# TASK OBJECTIVE
Please return all records verbatim, no pictures.

# DATASET RECORDS
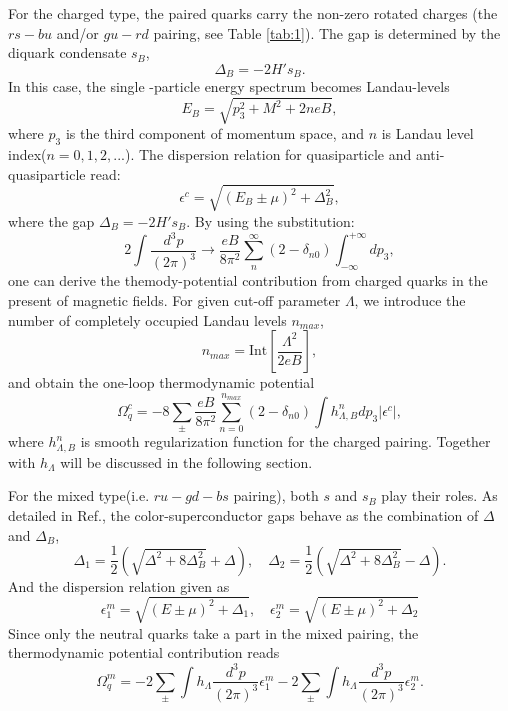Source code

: \documentclass[prd, showpacs,nofootinbib,amsmath,amssymb,12pt]{revtex4}
\begin{document}
For the charged type, the paired quarks carry the non-zero rotated charges (the $rs-bu$ and/or $gu-rd$ pairing, see Table \ref{tab:1}).
The gap is determined by the diquark condensate $s_B$,
\begin{equation}
\Delta_B=-2H's_B.
\end{equation}
In this case, the single -particle energy spectrum becomes Landau-levels
\begin{equation}
\label{eq:energyb}
E_B=\sqrt{p^2_3+M^2 + 2neB},
\end{equation}
where $p_3$ is the third component of momentum space, and $n$ is Landau level index($n=0,1,2,...$).
The dispersion relation for quasiparticle and anti-quasiparticle read:
\begin{equation}
    \epsilon^c=\sqrt{(E_B\pm\mu)^2+\Delta_B^2},
\end{equation}
where the gap $\Delta_B=-2H' s_B$.
By using the substitution:
\begin{equation}
2\int\frac{d^3p}{(2\pi)^3}\rightarrow\frac{eB}{8\pi^2}\sum^{\infty}_n(2-\delta_{n0})\int^{+\infty}_{-\infty} dp_3,
\label{eq:momentumsub}
\end{equation}
one can derive the themody-potential contribution from charged quarks in the present of magnetic fields.
For given cut-off parameter $\Lambda$, we introduce the number of completely occupied Landau levels $n_{max}$,
\begin{equation}\label{eq:nmax}
  n_{max}= \text{Int}[\frac{\Lambda^2}{2eB}],
\end{equation}
and obtain the one-loop thermodynamic potential 
\begin{equation}
\Omega^c_q=-8\sum_{\pm}\frac{eB}{8\pi^2}\sum_{n=0}^{n_{max}} (2 -\delta_{n0}) \int h^n_{\Lambda,B} dp_3|\epsilon^c|, 
\end{equation}
where $h^n_{\Lambda,B}$ is smooth regularization function for the charged pairing. Together with $h_\Lambda$ will be discussed in the following section.

For the mixed type(i.e. $ru-gd-bs$ pairing),  both $s$ and $s_B$ play their roles.
As detailed in Ref.\cite{Ferrer2006Color,noronha2007color},
the color-superconductor gaps behave as the combination of $\Delta$ and $\Delta_B$,
\begin{equation}
\Delta_{1}=\frac{1}{2}(\sqrt{\Delta^2 + 8\Delta_B^2} + \Delta),\quad
\Delta_{2}=\frac{1}{2}(\sqrt{\Delta^2 + 8\Delta_B^2} - \Delta).
\end{equation}
And the dispersion relation given as
\begin{equation}
\epsilon^m_1=\sqrt{(E\pm\mu)^2+\Delta_1},\quad \epsilon^m_2=\sqrt{(E\pm\mu)^2+\Delta_2}
\end{equation}
Since only the neutral quarks take a part in the mixed pairing,
the thermodynamic potential contribution reads \cite{noronha2007color}
\begin{equation}
\Omega^m_q=-2\sum_{\pm}\int h_{\Lambda}\frac{d^3p}{(2\pi)^3}  \epsilon^m_1 -2\sum_{\pm}\int h_{\Lambda}\frac{d^3p}{(2\pi)^3}  \epsilon^m_2.
\end{equation}
\end{document}
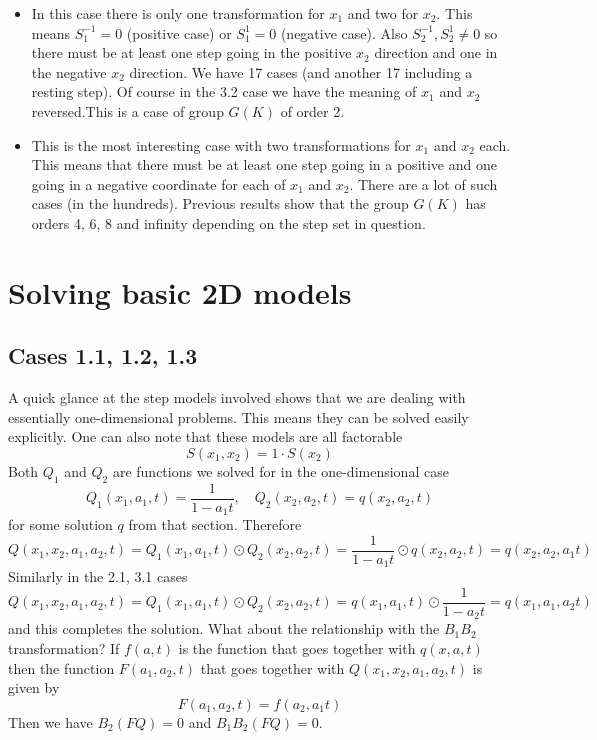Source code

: \begin{itemize}
\item[Case 2.3:] In this case there is only one transformation for $x_1$ and two for $x_2$. This means $S_1^{-1} = 0$ (positive case) or $S_1^{1} = 0$ (negative case). Also $S_2^{-1}, S_2^1 \neq 0$ so there must be at least one step going in the positive $x_2$ direction and one in the negative $x_2$ direction. We have 17 cases (and another 17 including a resting step). Of course in the 3.2 case we have the meaning of $x_1$ and $x_2$ reversed.This is a case of group $G(K)$ of order 2.
\item[Case 3.3:] This is the most interesting case with two transformations for $x_1$ and $x_2$ each. This means that there must be at least one step going in a positive and one going in a negative coordinate for each of $x_1$ and $x_2$. There are a lot of such cases (in the hundreds). Previous results show that the group $G(K)$ has orders 4, 6, 8 and infinity depending on the step set in question.
 \end{itemize}
 
\section{Solving basic 2D models}

\subsection{Cases 1.1, 1.2, 1.3}
A quick glance at the step models involved shows that we are dealing with essentially one-dimensional problems. This means they can be solved easily explicitly. One can also note that these models are all factorable
\[
	S(x_1,x_2) = 1\cdot S(x_2)
\]
Both $Q_1$ and $Q_2$ are functions we solved for in the one-dimensional case
\[
	Q_1(x_1,a_1,t) = \frac{1}{1-a_1 t},\quad Q_2(x_2,a_2,t) = q(x_2,a_2,t)
\]
for some solution $q$ from that section. Therefore
\[
	Q(x_1,x_2,a_1,a_2,t) = Q_1(x_1,a_1,t) \odot Q_2(x_2,a_2,t) = \frac{1}{1-a_1 t}\odot q(x_2,a_2,t) = q(x_2,a_2,a_1 t)
\]
Similarly in the 2.1, 3.1 cases
\[
	Q(x_1,x_2,a_1,a_2,t) = Q_1(x_1,a_1,t) \odot Q_2(x_2,a_2,t) =  q(x_1,a_1,t) \odot \frac{1}{1-a_2 t}= q(x_1,a_1,a_2 t)
\]
and this completes the solution. What about the relationship with the $B_1B_2$ transformation? If $f(a,t)$ is the function that goes together with $q(x,a,t)$ then the function $F(a_1,a_2,t)$ that goes together with $Q(x_1,x_2,a_1,a_2,t)$ is given by
\[
	F(a_1,a_2,t) = f(a_2,a_1 t)
\]
Then we have $B_2 (FQ) = 0$ and $B_1B_2(FQ) = 0$.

# COMPLETED EXERCISE
Source code

: \documentclass[prd, showpacs,nofootinbib,amsmath,amssymb,12pt]{revtex4}
\begin{document}
For the charged type, the paired quarks carry the non-zero rotated charges (the $rs-bu$ and/or $gu-rd$ pairing, see Table \ref{tab:1}).
The gap is determined by the diquark condensate $s_B$,
\begin{equation}
\Delta_B=-2H's_B.
\end{equation}
In this case, the single -particle energy spectrum becomes Landau-levels
\begin{equation}
\label{eq:energyb}
E_B=\sqrt{p^2_3+M^2 + 2neB},
\end{equation}
where $p_3$ is the third component of momentum space, and $n$ is Landau level index($n=0,1,2,...$).
The dispersion relation for quasiparticle and anti-quasiparticle read:
\begin{equation}
    \epsilon^c=\sqrt{(E_B\pm\mu)^2+\Delta_B^2},
\end{equation}
where the gap $\Delta_B=-2H' s_B$.
By using the substitution:
\begin{equation}
2\int\frac{d^3p}{(2\pi)^3}\rightarrow\frac{eB}{8\pi^2}\sum^{\infty}_n(2-\delta_{n0})\int^{+\infty}_{-\infty} dp_3,
\label{eq:momentumsub}
\end{equation}
one can derive the themody-potential contribution from charged quarks in the present of magnetic fields.
For given cut-off parameter $\Lambda$, we introduce the number of completely occupied Landau levels $n_{max}$,
\begin{equation}\label{eq:nmax}
  n_{max}= \text{Int}[\frac{\Lambda^2}{2eB}],
\end{equation}
and obtain the one-loop thermodynamic potential 
\begin{equation}
\Omega^c_q=-8\sum_{\pm}\frac{eB}{8\pi^2}\sum_{n=0}^{n_{max}} (2 -\delta_{n0}) \int h^n_{\Lambda,B} dp_3|\epsilon^c|, 
\end{equation}
where $h^n_{\Lambda,B}$ is smooth regularization function for the charged pairing. Together with $h_\Lambda$ will be discussed in the following section.

For the mixed type(i.e. $ru-gd-bs$ pairing),  both $s$ and $s_B$ play their roles.
As detailed in Ref.\cite{Ferrer2006Color,noronha2007color},
the color-superconductor gaps behave as the combination of $\Delta$ and $\Delta_B$,
\begin{equation}
\Delta_{1}=\frac{1}{2}(\sqrt{\Delta^2 + 8\Delta_B^2} + \Delta),\quad
\Delta_{2}=\frac{1}{2}(\sqrt{\Delta^2 + 8\Delta_B^2} - \Delta).
\end{equation}
And the dispersion relation given as
\begin{equation}
\epsilon^m_1=\sqrt{(E\pm\mu)^2+\Delta_1},\quad \epsilon^m_2=\sqrt{(E\pm\mu)^2+\Delta_2}
\end{equation}
Since only the neutral quarks take a part in the mixed pairing,
the thermodynamic potential contribution reads \cite{noronha2007color}
\begin{equation}
\Omega^m_q=-2\sum_{\pm}\int h_{\Lambda}\frac{d^3p}{(2\pi)^3}  \epsilon^m_1 -2\sum_{\pm}\int h_{\Lambda}\frac{d^3p}{(2\pi)^3}  \epsilon^m_2.
\end{equation}
\end{document}
Source code

: \begin{itemize}
\item[Case 2.3:] In this case there is only one transformation for $x_1$ and two for $x_2$. This means $S_1^{-1} = 0$ (positive case) or $S_1^{1} = 0$ (negative case). Also $S_2^{-1}, S_2^1 \neq 0$ so there must be at least one step going in the positive $x_2$ direction and one in the negative $x_2$ direction. We have 17 cases (and another 17 including a resting step). Of course in the 3.2 case we have the meaning of $x_1$ and $x_2$ reversed.This is a case of group $G(K)$ of order 2.
\item[Case 3.3:] This is the most interesting case with two transformations for $x_1$ and $x_2$ each. This means that there must be at least one step going in a positive and one going in a negative coordinate for each of $x_1$ and $x_2$. There are a lot of such cases (in the hundreds). Previous results show that the group $G(K)$ has orders 4, 6, 8 and infinity depending on the step set in question.
 \end{itemize}
 
\section{Solving basic 2D models}

\subsection{Cases 1.1, 1.2, 1.3}
A quick glance at the step models involved shows that we are dealing with essentially one-dimensional problems. This means they can be solved easily explicitly. One can also note that these models are all factorable
\[
	S(x_1,x_2) = 1\cdot S(x_2)
\]
Both $Q_1$ and $Q_2$ are functions we solved for in the one-dimensional case
\[
	Q_1(x_1,a_1,t) = \frac{1}{1-a_1 t},\quad Q_2(x_2,a_2,t) = q(x_2,a_2,t)
\]
for some solution $q$ from that section. Therefore
\[
	Q(x_1,x_2,a_1,a_2,t) = Q_1(x_1,a_1,t) \odot Q_2(x_2,a_2,t) = \frac{1}{1-a_1 t}\odot q(x_2,a_2,t) = q(x_2,a_2,a_1 t)
\]
Similarly in the 2.1, 3.1 cases
\[
	Q(x_1,x_2,a_1,a_2,t) = Q_1(x_1,a_1,t) \odot Q_2(x_2,a_2,t) =  q(x_1,a_1,t) \odot \frac{1}{1-a_2 t}= q(x_1,a_1,a_2 t)
\]
and this completes the solution. What about the relationship with the $B_1B_2$ transformation? If $f(a,t)$ is the function that goes together with $q(x,a,t)$ then the function $F(a_1,a_2,t)$ that goes together with $Q(x_1,x_2,a_1,a_2,t)$ is given by
\[
	F(a_1,a_2,t) = f(a_2,a_1 t)
\]
Then we have $B_2 (FQ) = 0$ and $B_1B_2(FQ) = 0$.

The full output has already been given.